### Problem requirements
Below are some records; copy each line in them that contains "whose".

### Stored data entries
━━━━

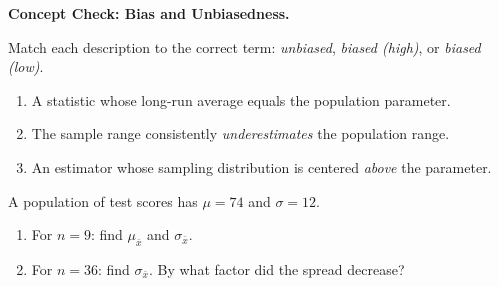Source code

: \documentclass[10pt]{article}
\begin{document}
\namepartnerperiod

\vspace{0.1in}

\begin{tcolorbox}[colback=redbg, colframe=black!40, boxrule=0.6pt, arc=2mm,
    left=3mm, right=3mm, top=2mm, bottom=2mm, title=\textbf{Tier R --- Remediate}]
\textbf{Concept Check: Bias and Unbiasedness.}

Match each description to the correct term: \textit{unbiased}, \textit{biased (high)}, or \textit{biased (low)}.

\begin{enumerate}
  \item A statistic whose long-run average equals the population parameter.
  \item The sample range consistently \emph{underestimates} the population range.
  \item An estimator whose sampling distribution is centered \emph{above} the parameter.
\end{enumerate}

\medskip
A population of test scores has $\mu = 74$ and $\sigma = 12$.
\begin{enumerate}[resume]
  \item For $n = 9$: find $\mu_{\bar{x}}$ and $\sigma_{\bar{x}}$. \par\vspace{-\parskip}\nointerlineskip\noindent\begin{minipage}[t][0.5in][t]{\linewidth}\vspace*{2pt}\end{minipage}
  \item For $n = 36$: find $\sigma_{\bar{x}}$. By what factor did the spread decrease?
        \par\vspace{-\parskip}\nointerlineskip\noindent\begin{minipage}[t][0.5in][t]{\linewidth}\vspace*{2pt}\\
        \end{minipage}
\end{enumerate}
\end{tcolorbox}
\end{document}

━━━━

### Response to the exercise
  \item A statistic whose long-run average equals the population parameter.
  \item An estimator whose sampling distribution is centered \emph{above} the parameter.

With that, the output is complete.